Richard J. Green is the chief executive officer and vice chairman of Firstrust Bank, which was founded by his grandfather, Samuel A. Green, in 1934. Green manages the overall strategic direction of the privately- held bank, which offers a wide variety of deposit products, consumer and business loan options, residential and commercial real estate mortgages and cash-management products via 22 office branches throughout the Delaware Valley, Lehigh Valley and Southern New Jersey.
Green serves on the Board of Trustees of The Franklin Institute, is a member of the Board of Trustees of the Haverford School, a Trustee of the Jewish Federation of Greater Philadelphia, on the Executive Board of Federation Housing, Inc., the Jewish Publishing Group and the Jewish Community Centers of Greater Philadelphia. In 2009, Green was appointed by the Chairman of the Federal Reserve Bank, to the Federal Reserve Board’s Community Depository Institutions Advisory (“CDIAC”) for a three-year term, and served as Chairman of the Federal Reserve District of Philadelphia CDIAC from 2011-2012. He was formerly a Trustee of the Lehigh Valley Health Network.
No stranger to volunteer leadership at Penn Medicine, Green has been a member of the Abramson Cancer Center Director’s Leadership Council and the Department of Surgery Chairman’s Leadership Council.
Richard W. Vague is managing partner of Gabriel Investments, an early stage investment fund that focuses on the Philadelphia region, and as president of The Governor’s Woods Foundation, Philadelphia-based, private, not-for-profit philanthropic organization devoted to cultural development and progressive government policy.
Vague previously co-founded and served as chairman and chief executive officer of Energy Plus (NRG Energy since 2011) an electricity and natural gas supply company operating throughout the U.S. He also co-founded two credit card companies over the past two decades: First USA, which grew to be the largest Visa issuer in the industry and was sold to Bank One in 1997; and Juniper Financial, the fastest growing credit card issuer of the past decade, which was sold to Barclays PLC in 2004.
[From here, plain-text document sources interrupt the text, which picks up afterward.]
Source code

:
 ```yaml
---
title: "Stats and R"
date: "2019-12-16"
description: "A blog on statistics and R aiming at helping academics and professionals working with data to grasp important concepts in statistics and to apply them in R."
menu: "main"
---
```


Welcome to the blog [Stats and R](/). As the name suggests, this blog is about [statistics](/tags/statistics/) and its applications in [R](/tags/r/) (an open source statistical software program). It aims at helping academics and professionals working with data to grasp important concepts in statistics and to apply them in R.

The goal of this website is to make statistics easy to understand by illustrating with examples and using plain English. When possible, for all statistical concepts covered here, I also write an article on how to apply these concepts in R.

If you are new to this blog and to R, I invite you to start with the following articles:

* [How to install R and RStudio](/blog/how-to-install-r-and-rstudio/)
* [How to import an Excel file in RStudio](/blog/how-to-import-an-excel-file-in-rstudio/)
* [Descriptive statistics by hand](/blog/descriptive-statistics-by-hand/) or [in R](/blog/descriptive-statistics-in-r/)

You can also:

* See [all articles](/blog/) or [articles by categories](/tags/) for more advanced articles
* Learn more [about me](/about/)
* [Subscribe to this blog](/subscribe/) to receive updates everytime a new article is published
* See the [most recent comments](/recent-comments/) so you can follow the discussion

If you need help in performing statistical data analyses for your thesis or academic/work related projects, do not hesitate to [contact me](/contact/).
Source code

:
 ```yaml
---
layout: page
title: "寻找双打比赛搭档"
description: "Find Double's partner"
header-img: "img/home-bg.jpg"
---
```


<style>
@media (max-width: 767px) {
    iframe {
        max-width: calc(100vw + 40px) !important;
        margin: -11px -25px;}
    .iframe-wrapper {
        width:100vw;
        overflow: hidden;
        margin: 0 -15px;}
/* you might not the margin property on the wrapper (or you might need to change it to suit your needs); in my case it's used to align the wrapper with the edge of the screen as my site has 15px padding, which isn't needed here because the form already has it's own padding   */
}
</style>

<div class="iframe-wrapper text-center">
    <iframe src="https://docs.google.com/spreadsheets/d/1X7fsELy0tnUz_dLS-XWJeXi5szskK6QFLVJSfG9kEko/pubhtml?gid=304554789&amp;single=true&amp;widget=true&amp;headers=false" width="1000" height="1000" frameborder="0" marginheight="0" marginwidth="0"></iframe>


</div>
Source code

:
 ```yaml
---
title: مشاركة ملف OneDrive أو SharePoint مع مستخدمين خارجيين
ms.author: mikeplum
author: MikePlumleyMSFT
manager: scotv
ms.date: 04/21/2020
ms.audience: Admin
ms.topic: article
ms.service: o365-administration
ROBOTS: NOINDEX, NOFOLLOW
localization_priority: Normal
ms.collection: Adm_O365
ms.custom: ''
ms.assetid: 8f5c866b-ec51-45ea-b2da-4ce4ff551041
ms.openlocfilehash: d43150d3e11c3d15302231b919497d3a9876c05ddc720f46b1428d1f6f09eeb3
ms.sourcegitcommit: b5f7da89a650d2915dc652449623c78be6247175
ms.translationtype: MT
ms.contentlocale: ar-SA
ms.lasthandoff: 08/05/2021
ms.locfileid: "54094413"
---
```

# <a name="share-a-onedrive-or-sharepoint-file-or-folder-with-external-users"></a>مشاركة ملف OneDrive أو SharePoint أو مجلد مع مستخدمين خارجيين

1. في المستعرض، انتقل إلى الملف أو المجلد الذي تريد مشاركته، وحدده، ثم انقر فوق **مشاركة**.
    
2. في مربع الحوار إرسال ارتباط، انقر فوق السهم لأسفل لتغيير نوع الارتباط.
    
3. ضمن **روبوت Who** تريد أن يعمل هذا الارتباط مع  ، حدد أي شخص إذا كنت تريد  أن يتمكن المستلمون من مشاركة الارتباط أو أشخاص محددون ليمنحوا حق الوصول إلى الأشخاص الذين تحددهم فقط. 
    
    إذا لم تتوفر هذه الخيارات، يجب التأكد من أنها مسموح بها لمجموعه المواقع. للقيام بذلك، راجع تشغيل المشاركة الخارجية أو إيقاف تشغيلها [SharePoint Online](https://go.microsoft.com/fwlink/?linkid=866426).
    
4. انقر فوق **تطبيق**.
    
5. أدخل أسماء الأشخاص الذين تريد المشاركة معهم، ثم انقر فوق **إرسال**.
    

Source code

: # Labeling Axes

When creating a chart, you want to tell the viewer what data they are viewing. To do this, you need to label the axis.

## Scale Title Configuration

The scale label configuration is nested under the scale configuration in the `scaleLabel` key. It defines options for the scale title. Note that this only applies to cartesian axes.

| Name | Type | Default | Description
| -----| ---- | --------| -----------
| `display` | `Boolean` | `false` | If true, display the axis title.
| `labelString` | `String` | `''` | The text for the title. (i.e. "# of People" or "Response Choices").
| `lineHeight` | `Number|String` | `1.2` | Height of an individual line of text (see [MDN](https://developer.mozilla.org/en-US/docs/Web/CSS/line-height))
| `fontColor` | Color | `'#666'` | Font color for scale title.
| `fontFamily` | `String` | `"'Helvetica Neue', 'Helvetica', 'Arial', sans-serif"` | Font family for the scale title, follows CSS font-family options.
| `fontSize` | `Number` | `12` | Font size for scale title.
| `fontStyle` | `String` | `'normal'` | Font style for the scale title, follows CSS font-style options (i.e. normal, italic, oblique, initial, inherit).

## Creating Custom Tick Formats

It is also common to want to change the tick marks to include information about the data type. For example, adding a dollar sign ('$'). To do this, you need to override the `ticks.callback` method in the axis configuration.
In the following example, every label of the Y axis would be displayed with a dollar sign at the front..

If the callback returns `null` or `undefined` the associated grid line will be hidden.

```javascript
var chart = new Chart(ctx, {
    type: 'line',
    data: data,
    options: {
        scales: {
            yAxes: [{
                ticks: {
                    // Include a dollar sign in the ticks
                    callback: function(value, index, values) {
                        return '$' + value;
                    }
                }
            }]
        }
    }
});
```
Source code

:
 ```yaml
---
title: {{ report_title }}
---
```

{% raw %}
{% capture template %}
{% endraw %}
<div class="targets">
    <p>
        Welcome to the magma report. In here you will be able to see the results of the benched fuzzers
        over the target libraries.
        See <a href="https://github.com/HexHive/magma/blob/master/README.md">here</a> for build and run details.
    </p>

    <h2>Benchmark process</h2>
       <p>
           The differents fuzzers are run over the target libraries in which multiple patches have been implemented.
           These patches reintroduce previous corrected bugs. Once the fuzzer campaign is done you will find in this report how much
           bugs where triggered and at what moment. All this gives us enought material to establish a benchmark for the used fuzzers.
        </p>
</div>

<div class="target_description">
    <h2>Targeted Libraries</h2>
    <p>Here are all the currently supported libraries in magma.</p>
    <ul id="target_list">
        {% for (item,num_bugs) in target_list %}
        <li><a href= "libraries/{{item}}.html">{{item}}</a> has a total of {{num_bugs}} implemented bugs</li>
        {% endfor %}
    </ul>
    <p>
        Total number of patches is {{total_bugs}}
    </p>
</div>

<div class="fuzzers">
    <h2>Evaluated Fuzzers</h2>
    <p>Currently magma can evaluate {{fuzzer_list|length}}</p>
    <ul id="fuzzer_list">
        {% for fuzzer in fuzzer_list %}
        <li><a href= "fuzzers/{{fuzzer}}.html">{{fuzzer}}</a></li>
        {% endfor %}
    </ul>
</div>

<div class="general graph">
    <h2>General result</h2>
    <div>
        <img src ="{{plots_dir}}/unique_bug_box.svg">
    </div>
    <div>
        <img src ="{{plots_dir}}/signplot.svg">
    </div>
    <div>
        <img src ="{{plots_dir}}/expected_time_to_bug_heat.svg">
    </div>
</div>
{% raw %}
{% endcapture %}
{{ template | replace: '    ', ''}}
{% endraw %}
Vague currently serves on the corporate boards of Heartland Payment Systems of Princeton, NJ, Think Direct Marketing of Tampa, FL, and GoodCents Corporation of Atlanta, GA. He is President of the Philadelphia Live Arts and Fringe Festival, and serves on the boards of the Franklin Institute, the Dean’s Advisory Council of NYU’s Tisch School of the Arts, and the U.S. State Department’s Advisory Committee on International Economic Policy. He previously served on the U.S. Department of Energy’s Electricity Advisory Committee.
Vague is also a member of the Board of Trustees of the University of Pennsylvania Press.
Penn Medicine is one of the world’s leading academic medical centers, dedicated to the related missions of medical education, biomedical research, excellence in patient care, and community service. The organization consists of the University of Pennsylvania Health System and Penn’s Raymond and Ruth Perelman School of Medicine, founded in 1765 as the nation’s first medical school.
The Perelman School of Medicine is consistently among the nation's top recipients of funding from the National Institutes of Health, with $550 million awarded in the 2022 fiscal year. Home to a proud history of “firsts” in medicine, Penn Medicine teams have pioneered discoveries and innovations that have shaped modern medicine, including recent breakthroughs such as CAR T cell therapy for cancer and the mRNA technology used in COVID-19 vaccines.
The University of Pennsylvania Health System’s patient care facilities stretch from the Susquehanna River in Pennsylvania to the New Jersey shore. These include the Hospital of the University of Pennsylvania, Penn Presbyterian Medical Center, Chester County Hospital, Lancaster General Health, Penn Medicine Princeton Health, and Pennsylvania Hospital—the nation’s first hospital, founded in 1751. Additional facilities and enterprises include Good Shepherd Penn Partners, Penn Medicine at Home, Lancaster Behavioral Health Hospital, and Princeton House Behavioral Health, among others.
Penn Medicine is an $11.1 billion enterprise powered by more than 49,000 talented faculty and staff.